Hundreds of Black residents of Shreveport, LA, attended a march and rally sponsored by the Louisiana NAACP on the steps of the Caddo Parish Courthouse to protest a recent police shooting that left an unarmed Black man dead.

The tension between Shreveport's Black citizens and the authorities began after Marquise Hudspeth, 25, was fatally shot by three White police officers following a car chase that ended with his cellular telephone being mistaken for a pistol. Since then mediators with the U.S. Justice Department have met with community leaders to try to ease tension between citizens and the police to allow residents to air their grievances.

On the evening of March 15 police said that they observed Hudspeth driving "erratically" just before midnight. "When police attempted to stop the vehicle, the driver refused to stop and continued driving erratically," said police spokeswoman Kacee Hargrave.

A car chase between Hudspeth and the police took place that lasted for nearly 5 miles.

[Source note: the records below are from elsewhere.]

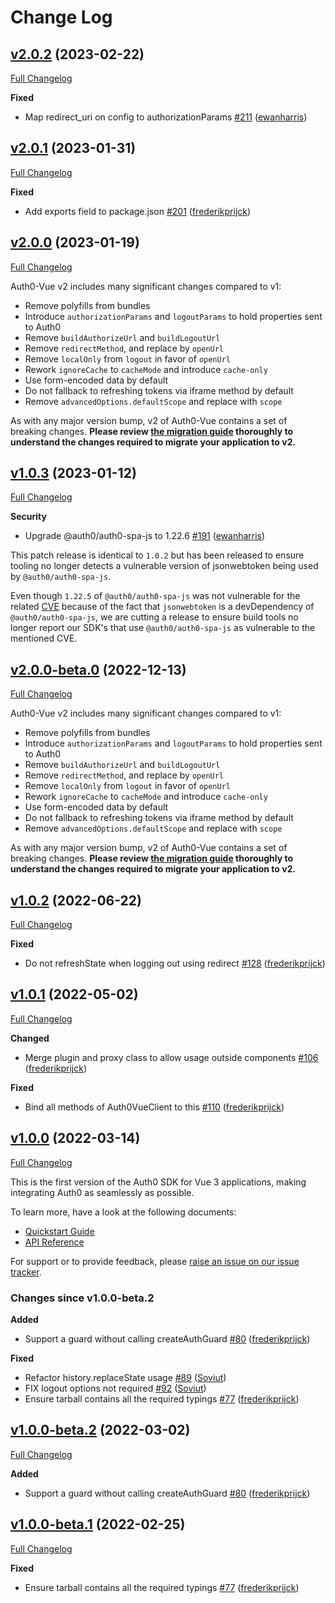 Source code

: # Change Log

## [v2.0.2](https://github.com/auth0/auth0-vue/tree/v2.0.2) (2023-02-22)
[Full Changelog](https://github.com/auth0/auth0-vue/compare/v2.0.1...v2.0.2)

**Fixed**
- Map redirect_uri on config to authorizationParams [\#211](https://github.com/auth0/auth0-vue/pull/211) ([ewanharris](https://github.com/ewanharris))

## [v2.0.1](https://github.com/auth0/auth0-vue/tree/v2.0.1) (2023-01-31)
[Full Changelog](https://github.com/auth0/auth0-vue/compare/v2.0.0...v2.0.1)

**Fixed**
- Add exports field to package.json [\#201](https://github.com/auth0/auth0-vue/pull/201) ([frederikprijck](https://github.com/frederikprijck))

## [v2.0.0](https://github.com/auth0/auth0-vue/tree/v2.0.0-beta.0) (2023-01-19)

[Full Changelog](https://github.com/auth0/auth0-vue/compare/v1.0.3...v2.0.0)

Auth0-Vue v2 includes many significant changes compared to v1:

- Remove polyfills from bundles
- Introduce `authorizationParams` and `logoutParams` to hold properties sent to Auth0
- Remove `buildAuthorizeUrl` and `buildLogoutUrl`
- Remove `redirectMethod`, and replace by `openUrl`
- Remove `localOnly` from `logout` in favor of `openUrl`
- Rework `ignoreCache` to `cacheMode` and introduce `cache-only`
- Use form-encoded data by default
- Do not fallback to refreshing tokens via iframe method by default
- Remove `advancedOptions.defaultScope` and replace with `scope`

As with any major version bump, v2 of Auth0-Vue contains a set of breaking changes. **Please review [the migration guide](./MIGRATION_GUIDE.md) thoroughly to understand the changes required to migrate your application to v2.**

## [v1.0.3](https://github.com/auth0/auth0-vue/tree/v1.0.3) (2023-01-12)

[Full Changelog](https://github.com/auth0/auth0-vue/compare/v1.0.2...v1.0.3)

**Security**

- Upgrade @auth0/auth0-spa-js to 1.22.6 [\#191](https://github.com/auth0/auth0-vue/pull/191) ([ewanharris](https://github.com/ewanharris))

This patch release is identical to `1.0.2` but has been released to ensure tooling no longer detects a vulnerable version of jsonwebtoken being used by `@auth0/auth0-spa-js`.

Even though `1.22.5` of `@auth0/auth0-spa-js` was not vulnerable for the related [CVE](https://unit42.paloaltonetworks.com/jsonwebtoken-vulnerability-cve-2022-23529/) because of the fact that `jsonwebtoken` is a devDependency of `@auth0/auth0-spa-js`, we are cutting a release to ensure build tools no longer report our SDK's that use `@auth0/auth0-spa-js` as vulnerable to the mentioned CVE.

## [v2.0.0-beta.0](https://github.com/auth0/auth0-vue/tree/v2.0.0-beta.0) (2022-12-13)

[Full Changelog](https://github.com/auth0/auth0-vue/compare/v1.0.2...v2.0.0-beta.0)

Auth0-Vue v2 includes many significant changes compared to v1:

- Remove polyfills from bundles
- Introduce `authorizationParams` and `logoutParams` to hold properties sent to Auth0
- Remove `buildAuthorizeUrl` and `buildLogoutUrl`
- Remove `redirectMethod`, and replace by `openUrl`
- Remove `localOnly` from `logout` in favor of `openUrl`
- Rework `ignoreCache` to `cacheMode` and introduce `cache-only`
- Use form-encoded data by default
- Do not fallback to refreshing tokens via iframe method by default
- Remove `advancedOptions.defaultScope` and replace with `scope`

As with any major version bump, v2 of Auth0-Vue contains a set of breaking changes. **Please review [the migration guide](./MIGRATION_GUIDE.md) thoroughly to understand the changes required to migrate your application to v2.**

## [v1.0.2](https://github.com/auth0/auth0-vue/tree/v1.0.2) (2022-06-22)

[Full Changelog](https://github.com/auth0/auth0-vue/compare/v1.0.1...v1.0.2)

**Fixed**

- Do not refreshState when logging out using redirect [\#128](https://github.com/auth0/auth0-vue/pull/128) ([frederikprijck](https://github.com/frederikprijck))

## [v1.0.1](https://github.com/auth0/auth0-vue/tree/v1.0.1) (2022-05-02)

[Full Changelog](https://github.com/auth0/auth0-vue/compare/v1.0.0...v1.0.1)

**Changed**

- Merge plugin and proxy class to allow usage outside components [\#106](https://github.com/auth0/auth0-vue/pull/106) ([frederikprijck](https://github.com/frederikprijck))

**Fixed**

- Bind all methods of Auth0VueClient to this [\#110](https://github.com/auth0/auth0-vue/pull/110) ([frederikprijck](https://github.com/frederikprijck))

## [v1.0.0](https://github.com/auth0/auth0-vue/tree/v1.0.0) (2022-03-14)

[Full Changelog](https://github.com/auth0/auth0-vue/compare/v1.0.0-beta.2...v1.0.0)

This is the first version of the Auth0 SDK for Vue 3 applications, making integrating Auth0 as seamlessly as possible.

To learn more, have a look at the following documents:

- [Quickstart Guide](https://auth0.com/docs/quickstart/spa/vuejs)
- [API Reference](https://auth0.github.io/auth0-vue)

For support or to provide feedback, please [raise an issue on our issue tracker](https://github.com/auth0/auth0-vue/issues).

### Changes since v1.0.0-beta.2

**Added**

- Support a guard without calling createAuthGuard [\#80](https://github.com/auth0/auth0-vue/pull/80) ([frederikprijck](https://github.com/frederikprijck))

**Fixed**

- Refactor history.replaceState usage [\#89](https://github.com/auth0/auth0-vue/pull/89) ([Soviut](https://github.com/Soviut))
- FIX logout options not required [\#92](https://github.com/auth0/auth0-vue/pull/92) ([Soviut](https://github.com/Soviut))
- Ensure tarball contains all the required typings [\#77](https://github.com/auth0/auth0-vue/pull/77) ([frederikprijck](https://github.com/frederikprijck))

## [v1.0.0-beta.2](https://github.com/auth0/auth0-vue/tree/v1.0.0-beta.2) (2022-03-02)

[Full Changelog](https://github.com/auth0/auth0-vue/compare/v1.0.0-beta.1...v1.0.0-beta.2)

**Added**

- Support a guard without calling createAuthGuard [\#80](https://github.com/auth0/auth0-vue/pull/80) ([frederikprijck](https://github.com/frederikprijck))

## [v1.0.0-beta.1](https://github.com/auth0/auth0-vue/tree/v1.0.0-beta.1) (2022-02-25)

[Full Changelog](https://github.com/auth0/auth0-vue/compare/v1.0.0-beta.0...v1.0.0-beta.1)

**Fixed**

- Ensure tarball contains all the required typings [\#77](https://github.com/auth0/auth0-vue/pull/77) ([frederikprijck](https://github.com/frederikprijck))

According to the Shreveport newspaper the Times, Cpl. Denver Ramsey and patrolmen Michael Armstrong and Steve Hathorn were about to end the pursuit when Hudspeth pulled his gray Cadillac into a Circle K convenience store parking lot. Hudspeth got out of his car and walked away from the officers.

Police Chief Jim Roberts says that after ignoring several commands to stop, Hudspeth, who stood "4 or 5 feet" from the officers, turned and pointed a "chrome, shiny" object that appeared to be a gun but was later discovered to be a cell phone.

"He was holding it like you'd hold a pistol in your hand," said Roberts. The officers then fired multiple shots from their Glock .40-caliber handguns.

Videotape from the dashboard-mounted cameras in the patrol cars revealed that 15 shots were fired, eight of them hitting Hudspeth in the back. The tapes show him falling to the ground, at which point the officers stopped shooting.

Hudspeth's wife, Lekesha, said, "it was real messed up with the way things were handled ... real messed up with what they say he did, the things they said he had done," reports the Times.

Lekesha Hudspeth could not comment on why her husband may have been driving "erratically" because, she said, "I don't know if it that's true."

At JET press time the FBI was said to be investigating the shooting. Investigations by the police and district attorney have cleared the three officers involved who were on paid administrative leave following the incident.